The human understanding is no dry light, but receives infusion from the will and affections; whence proceeds sciences which may be called "sciences as one would." For what a man had rather were true he more readily believes. Therefore he rejects difficult things from impatience of research; sober things, because they narrow hope; the deeper things of nature, from supersition; the light of experience, from arrogrance and pride; things not commonly believed, out of deference to the opinion of the vulgar. Numberless in short are the ways, and sometimes imperceptible, in which the affections color and infect the understanding. 1620 - Francis Bacon
Seduced by the spectacular theoretical and practical successes of the objective sciences into thinking that the methods and criteria of those sciences were the only means to truth, philosophers sought to apply those same methods and criteria to questions relating to the meaning of life and the values that give meaning to life. Philosophy, especially the Analytical species prevalent in the English-speaking world, was broken up into specialized disciplines and fragmented into particular problems, all swayed and impregnated by scientism, reductionism, and relativism. All questions of meaning and value were consigned to the rubbish heap of 'metaphysical nonsense'.
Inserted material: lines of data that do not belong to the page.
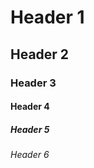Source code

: # Header 1

## Header 2

### Header 3 

#### Header 4 ####

##### Header 5 #####

###### Header 6 ######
A totalitarian society which succeeded in perpetuating itself would probably set up a schizophrenic system of thought, in which the laws of common sense held good in everyday life and in certain exact sciences, but could be disregarded by the politician, the historian, and the sociologist. Already there are countless people who would think it scandalous to falsify a scientific textbook, but would see nothing wrong in falsifying an historical fact. It is at the point where literature and politics cross that totalitarianism exerts its greatest pressure on the intellectual. The exact sciences are not, at this date, menaced to anything like the same extent. This partly accounts for the fact that in all countries it is easier for the scientists than for the writers to line up behind their respective governments.